▶ [Task description]: A complete and exact copy of the data below is the task.

▶ [Exercise material]:
[Start of Attachment]

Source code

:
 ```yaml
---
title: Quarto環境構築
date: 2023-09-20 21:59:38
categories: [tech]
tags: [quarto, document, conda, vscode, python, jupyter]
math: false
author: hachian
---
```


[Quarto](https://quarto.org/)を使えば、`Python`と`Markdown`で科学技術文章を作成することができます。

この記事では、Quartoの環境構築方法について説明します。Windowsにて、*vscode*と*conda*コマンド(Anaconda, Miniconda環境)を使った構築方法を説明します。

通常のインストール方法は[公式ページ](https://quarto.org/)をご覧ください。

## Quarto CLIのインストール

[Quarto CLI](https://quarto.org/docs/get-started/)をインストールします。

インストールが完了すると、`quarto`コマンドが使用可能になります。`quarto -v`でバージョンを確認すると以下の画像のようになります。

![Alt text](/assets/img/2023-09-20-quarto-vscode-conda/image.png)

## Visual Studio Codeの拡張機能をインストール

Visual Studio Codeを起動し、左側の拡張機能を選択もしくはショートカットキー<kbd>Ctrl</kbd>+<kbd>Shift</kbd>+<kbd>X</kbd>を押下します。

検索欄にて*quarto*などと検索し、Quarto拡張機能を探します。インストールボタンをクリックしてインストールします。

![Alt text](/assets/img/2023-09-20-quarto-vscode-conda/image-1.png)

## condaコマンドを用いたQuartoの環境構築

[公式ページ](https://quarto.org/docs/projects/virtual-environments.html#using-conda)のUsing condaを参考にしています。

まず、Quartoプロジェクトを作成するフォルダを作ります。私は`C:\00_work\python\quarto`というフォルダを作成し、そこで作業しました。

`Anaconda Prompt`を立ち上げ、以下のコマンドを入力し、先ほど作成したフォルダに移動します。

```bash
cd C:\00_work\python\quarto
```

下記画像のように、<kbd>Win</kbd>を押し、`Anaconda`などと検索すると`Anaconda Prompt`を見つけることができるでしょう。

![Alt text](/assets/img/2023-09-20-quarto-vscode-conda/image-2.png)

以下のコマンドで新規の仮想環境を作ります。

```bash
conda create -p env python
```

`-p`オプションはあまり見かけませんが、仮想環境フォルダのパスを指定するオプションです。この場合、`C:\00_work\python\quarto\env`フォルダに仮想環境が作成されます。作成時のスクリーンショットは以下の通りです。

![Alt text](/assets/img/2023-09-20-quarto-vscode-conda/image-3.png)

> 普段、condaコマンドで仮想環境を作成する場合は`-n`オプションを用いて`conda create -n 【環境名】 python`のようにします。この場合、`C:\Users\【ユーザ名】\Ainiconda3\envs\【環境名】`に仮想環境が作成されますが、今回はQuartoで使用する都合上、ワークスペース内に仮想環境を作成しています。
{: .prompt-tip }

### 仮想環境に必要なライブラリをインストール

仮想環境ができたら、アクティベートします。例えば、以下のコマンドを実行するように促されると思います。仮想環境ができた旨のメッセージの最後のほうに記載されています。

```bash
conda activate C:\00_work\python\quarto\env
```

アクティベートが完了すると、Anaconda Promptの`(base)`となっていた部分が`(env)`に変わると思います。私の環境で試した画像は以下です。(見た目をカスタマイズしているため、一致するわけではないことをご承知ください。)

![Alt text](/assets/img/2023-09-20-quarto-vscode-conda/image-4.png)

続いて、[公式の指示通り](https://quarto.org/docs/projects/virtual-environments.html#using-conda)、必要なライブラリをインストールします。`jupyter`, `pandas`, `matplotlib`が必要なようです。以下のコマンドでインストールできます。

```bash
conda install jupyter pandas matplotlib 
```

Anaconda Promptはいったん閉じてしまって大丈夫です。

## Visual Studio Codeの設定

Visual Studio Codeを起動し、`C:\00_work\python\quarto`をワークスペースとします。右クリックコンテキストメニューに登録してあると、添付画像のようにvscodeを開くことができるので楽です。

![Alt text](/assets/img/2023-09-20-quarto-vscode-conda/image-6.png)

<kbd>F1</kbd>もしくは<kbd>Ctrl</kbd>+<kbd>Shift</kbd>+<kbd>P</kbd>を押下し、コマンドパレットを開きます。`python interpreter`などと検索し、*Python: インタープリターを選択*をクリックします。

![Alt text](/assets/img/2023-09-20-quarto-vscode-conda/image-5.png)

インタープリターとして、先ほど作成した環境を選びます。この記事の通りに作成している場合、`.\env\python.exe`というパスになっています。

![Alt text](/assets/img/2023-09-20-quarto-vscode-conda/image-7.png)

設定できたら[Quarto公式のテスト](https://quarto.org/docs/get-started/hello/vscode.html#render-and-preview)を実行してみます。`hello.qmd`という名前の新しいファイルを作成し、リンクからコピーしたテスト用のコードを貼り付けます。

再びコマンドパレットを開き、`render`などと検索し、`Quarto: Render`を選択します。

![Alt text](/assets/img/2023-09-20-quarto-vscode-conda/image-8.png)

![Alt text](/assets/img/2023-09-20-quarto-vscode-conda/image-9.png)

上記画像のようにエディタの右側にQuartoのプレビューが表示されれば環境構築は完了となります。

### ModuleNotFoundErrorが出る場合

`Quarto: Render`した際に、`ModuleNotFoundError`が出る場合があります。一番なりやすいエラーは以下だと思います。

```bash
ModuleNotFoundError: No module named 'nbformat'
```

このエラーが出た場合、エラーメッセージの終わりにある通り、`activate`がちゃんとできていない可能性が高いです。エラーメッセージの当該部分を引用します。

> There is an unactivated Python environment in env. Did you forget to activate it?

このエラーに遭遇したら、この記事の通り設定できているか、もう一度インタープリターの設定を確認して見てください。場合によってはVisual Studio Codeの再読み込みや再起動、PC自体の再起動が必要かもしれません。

[End of Attachment]

▶ [Response to this task]:
Source code

:
 ```yaml
---
title: Quarto環境構築
date: 2023-09-20 21:59:38
categories: [tech]
tags: [quarto, document, conda, vscode, python, jupyter]
math: false
author: hachian
---
```


[Quarto](https://quarto.org/)を使えば、`Python`と`Markdown`で科学技術文章を作成することができます。

この記事では、Quartoの環境構築方法について説明します。Windowsにて、*vscode*と*conda*コマンド(Anaconda, Miniconda環境)を使った構築方法を説明します。

通常のインストール方法は[公式ページ](https://quarto.org/)をご覧ください。

## Quarto CLIのインストール

[Quarto CLI](https://quarto.org/docs/get-started/)をインストールします。

インストールが完了すると、`quarto`コマンドが使用可能になります。`quarto -v`でバージョンを確認すると以下の画像のようになります。

![Alt text](/assets/img/2023-09-20-quarto-vscode-conda/image.png)

## Visual Studio Codeの拡張機能をインストール

Visual Studio Codeを起動し、左側の拡張機能を選択もしくはショートカットキー<kbd>Ctrl</kbd>+<kbd>Shift</kbd>+<kbd>X</kbd>を押下します。

検索欄にて*quarto*などと検索し、Quarto拡張機能を探します。インストールボタンをクリックしてインストールします。

![Alt text](/assets/img/2023-09-20-quarto-vscode-conda/image-1.png)

## condaコマンドを用いたQuartoの環境構築

[公式ページ](https://quarto.org/docs/projects/virtual-environments.html#using-conda)のUsing condaを参考にしています。

まず、Quartoプロジェクトを作成するフォルダを作ります。私は`C:\00_work\python\quarto`というフォルダを作成し、そこで作業しました。

`Anaconda Prompt`を立ち上げ、以下のコマンドを入力し、先ほど作成したフォルダに移動します。

```bash
cd C:\00_work\python\quarto
```

下記画像のように、<kbd>Win</kbd>を押し、`Anaconda`などと検索すると`Anaconda Prompt`を見つけることができるでしょう。

![Alt text](/assets/img/2023-09-20-quarto-vscode-conda/image-2.png)

以下のコマンドで新規の仮想環境を作ります。

```bash
conda create -p env python
```

`-p`オプションはあまり見かけませんが、仮想環境フォルダのパスを指定するオプションです。この場合、`C:\00_work\python\quarto\env`フォルダに仮想環境が作成されます。作成時のスクリーンショットは以下の通りです。

![Alt text](/assets/img/2023-09-20-quarto-vscode-conda/image-3.png)

> 普段、condaコマンドで仮想環境を作成する場合は`-n`オプションを用いて`conda create -n 【環境名】 python`のようにします。この場合、`C:\Users\【ユーザ名】\Ainiconda3\envs\【環境名】`に仮想環境が作成されますが、今回はQuartoで使用する都合上、ワークスペース内に仮想環境を作成しています。
{: .prompt-tip }

### 仮想環境に必要なライブラリをインストール

仮想環境ができたら、アクティベートします。例えば、以下のコマンドを実行するように促されると思います。仮想環境ができた旨のメッセージの最後のほうに記載されています。

```bash
conda activate C:\00_work\python\quarto\env
```

アクティベートが完了すると、Anaconda Promptの`(base)`となっていた部分が`(env)`に変わると思います。私の環境で試した画像は以下です。(見た目をカスタマイズしているため、一致するわけではないことをご承知ください。)

![Alt text](/assets/img/2023-09-20-quarto-vscode-conda/image-4.png)

続いて、[公式の指示通り](https://quarto.org/docs/projects/virtual-environments.html#using-conda)、必要なライブラリをインストールします。`jupyter`, `pandas`, `matplotlib`が必要なようです。以下のコマンドでインストールできます。

```bash
conda install jupyter pandas matplotlib 
```

Anaconda Promptはいったん閉じてしまって大丈夫です。

## Visual Studio Codeの設定

Visual Studio Codeを起動し、`C:\00_work\python\quarto`をワークスペースとします。右クリックコンテキストメニューに登録してあると、添付画像のようにvscodeを開くことができるので楽です。

![Alt text](/assets/img/2023-09-20-quarto-vscode-conda/image-6.png)

<kbd>F1</kbd>もしくは<kbd>Ctrl</kbd>+<kbd>Shift</kbd>+<kbd>P</kbd>を押下し、コマンドパレットを開きます。`python interpreter`などと検索し、*Python: インタープリターを選択*をクリックします。

![Alt text](/assets/img/2023-09-20-quarto-vscode-conda/image-5.png)

インタープリターとして、先ほど作成した環境を選びます。この記事の通りに作成している場合、`.\env\python.exe`というパスになっています。

![Alt text](/assets/img/2023-09-20-quarto-vscode-conda/image-7.png)

設定できたら[Quarto公式のテスト](https://quarto.org/docs/get-started/hello/vscode.html#render-and-preview)を実行してみます。`hello.qmd`という名前の新しいファイルを作成し、リンクからコピーしたテスト用のコードを貼り付けます。

再びコマンドパレットを開き、`render`などと検索し、`Quarto: Render`を選択します。

![Alt text](/assets/img/2023-09-20-quarto-vscode-conda/image-8.png)

![Alt text](/assets/img/2023-09-20-quarto-vscode-conda/image-9.png)

上記画像のようにエディタの右側にQuartoのプレビューが表示されれば環境構築は完了となります。

### ModuleNotFoundErrorが出る場合

`Quarto: Render`した際に、`ModuleNotFoundError`が出る場合があります。一番なりやすいエラーは以下だと思います。

```bash
ModuleNotFoundError: No module named 'nbformat'
```

このエラーが出た場合、エラーメッセージの終わりにある通り、`activate`がちゃんとできていない可能性が高いです。エラーメッセージの当該部分を引用します。

> There is an unactivated Python environment in env. Did you forget to activate it?

このエラーに遭遇したら、この記事の通り設定できているか、もう一度インタープリターの設定を確認して見てください。場合によってはVisual Studio Codeの再読み込みや再起動、PC自体の再起動が必要かもしれません。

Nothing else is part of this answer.